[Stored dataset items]
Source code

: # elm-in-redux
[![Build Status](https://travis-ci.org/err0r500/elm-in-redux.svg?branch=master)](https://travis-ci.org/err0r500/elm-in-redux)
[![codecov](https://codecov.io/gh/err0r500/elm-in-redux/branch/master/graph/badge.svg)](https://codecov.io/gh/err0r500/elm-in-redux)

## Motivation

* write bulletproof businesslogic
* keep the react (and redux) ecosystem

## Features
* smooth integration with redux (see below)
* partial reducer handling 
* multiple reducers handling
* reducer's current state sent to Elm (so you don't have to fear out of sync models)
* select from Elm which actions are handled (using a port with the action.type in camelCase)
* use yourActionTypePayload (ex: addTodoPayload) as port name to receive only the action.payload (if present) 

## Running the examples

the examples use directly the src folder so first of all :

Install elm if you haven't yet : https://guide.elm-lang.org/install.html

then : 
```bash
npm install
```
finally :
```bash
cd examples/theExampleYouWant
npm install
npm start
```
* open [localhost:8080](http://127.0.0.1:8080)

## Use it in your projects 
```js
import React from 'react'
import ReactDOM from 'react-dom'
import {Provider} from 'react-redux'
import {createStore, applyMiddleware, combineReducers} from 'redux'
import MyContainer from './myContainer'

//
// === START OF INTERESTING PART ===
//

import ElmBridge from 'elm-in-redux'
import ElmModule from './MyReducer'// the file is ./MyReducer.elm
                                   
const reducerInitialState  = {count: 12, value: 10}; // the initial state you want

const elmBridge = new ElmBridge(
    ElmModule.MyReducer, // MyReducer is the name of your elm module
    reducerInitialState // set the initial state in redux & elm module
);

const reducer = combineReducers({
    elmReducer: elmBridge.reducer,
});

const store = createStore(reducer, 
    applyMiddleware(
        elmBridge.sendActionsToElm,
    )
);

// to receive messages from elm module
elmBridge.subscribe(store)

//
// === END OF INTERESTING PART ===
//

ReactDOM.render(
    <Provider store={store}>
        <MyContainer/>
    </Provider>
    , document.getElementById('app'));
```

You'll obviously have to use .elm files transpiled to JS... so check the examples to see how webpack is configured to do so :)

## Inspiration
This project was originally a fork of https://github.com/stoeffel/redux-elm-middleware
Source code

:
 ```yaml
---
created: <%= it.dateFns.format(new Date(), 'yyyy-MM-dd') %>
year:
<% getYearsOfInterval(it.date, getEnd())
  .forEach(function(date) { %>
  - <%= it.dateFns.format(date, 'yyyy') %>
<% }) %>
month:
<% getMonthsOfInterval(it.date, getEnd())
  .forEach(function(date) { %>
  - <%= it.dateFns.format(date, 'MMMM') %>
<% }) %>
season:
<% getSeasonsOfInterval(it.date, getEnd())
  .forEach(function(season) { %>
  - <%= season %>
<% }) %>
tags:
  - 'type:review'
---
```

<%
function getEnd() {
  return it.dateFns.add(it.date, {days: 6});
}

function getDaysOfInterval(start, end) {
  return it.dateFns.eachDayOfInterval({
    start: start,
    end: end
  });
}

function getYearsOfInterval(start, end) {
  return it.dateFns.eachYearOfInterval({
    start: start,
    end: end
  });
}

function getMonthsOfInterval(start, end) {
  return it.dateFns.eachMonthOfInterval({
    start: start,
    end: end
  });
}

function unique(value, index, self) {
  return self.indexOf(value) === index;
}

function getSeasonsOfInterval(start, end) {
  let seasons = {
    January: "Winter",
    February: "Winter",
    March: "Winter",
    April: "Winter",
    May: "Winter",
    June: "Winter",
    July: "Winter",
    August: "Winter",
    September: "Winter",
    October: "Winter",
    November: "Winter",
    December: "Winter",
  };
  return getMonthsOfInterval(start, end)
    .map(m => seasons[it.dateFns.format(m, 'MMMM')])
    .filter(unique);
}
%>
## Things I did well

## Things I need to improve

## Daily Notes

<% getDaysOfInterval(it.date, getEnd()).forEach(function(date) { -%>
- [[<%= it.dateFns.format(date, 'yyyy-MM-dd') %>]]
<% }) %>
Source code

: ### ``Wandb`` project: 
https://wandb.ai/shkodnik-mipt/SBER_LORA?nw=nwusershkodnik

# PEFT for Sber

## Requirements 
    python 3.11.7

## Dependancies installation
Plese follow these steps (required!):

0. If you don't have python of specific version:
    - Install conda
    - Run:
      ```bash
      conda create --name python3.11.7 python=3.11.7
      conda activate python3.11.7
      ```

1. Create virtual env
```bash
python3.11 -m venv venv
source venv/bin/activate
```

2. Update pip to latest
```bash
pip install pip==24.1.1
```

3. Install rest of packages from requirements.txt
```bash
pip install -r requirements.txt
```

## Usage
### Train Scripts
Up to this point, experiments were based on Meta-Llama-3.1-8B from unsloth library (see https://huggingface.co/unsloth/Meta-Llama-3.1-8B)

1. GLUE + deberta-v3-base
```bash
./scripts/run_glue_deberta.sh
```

Task prompt
Quote, word for word, every line starting at the one that contains "## Things I need to improve" and ending with the final line of the entries.

Written answer
## Things I need to improve

## Daily Notes

<% getDaysOfInterval(it.date, getEnd()).forEach(function(date) { -%>
- [[<%= it.dateFns.format(date, 'yyyy-MM-dd') %>]]
<% }) %>
Source code

: ### ``Wandb`` project: 
https://wandb.ai/shkodnik-mipt/SBER_LORA?nw=nwusershkodnik

# PEFT for Sber

## Requirements 
    python 3.11.7

## Dependancies installation
Plese follow these steps (required!):

0. If you don't have python of specific version:
    - Install conda
    - Run:
      ```bash
      conda create --name python3.11.7 python=3.11.7
      conda activate python3.11.7
      ```

1. Create virtual env
```bash
python3.11 -m venv venv
source venv/bin/activate
```

2. Update pip to latest
```bash
pip install pip==24.1.1
```

3. Install rest of packages from requirements.txt
```bash
pip install -r requirements.txt
```

## Usage
### Train Scripts
Up to this point, experiments were based on Meta-Llama-3.1-8B from unsloth library (see https://huggingface.co/unsloth/Meta-Llama-3.1-8B)

1. GLUE + deberta-v3-base
```bash
./scripts/run_glue_deberta.sh
```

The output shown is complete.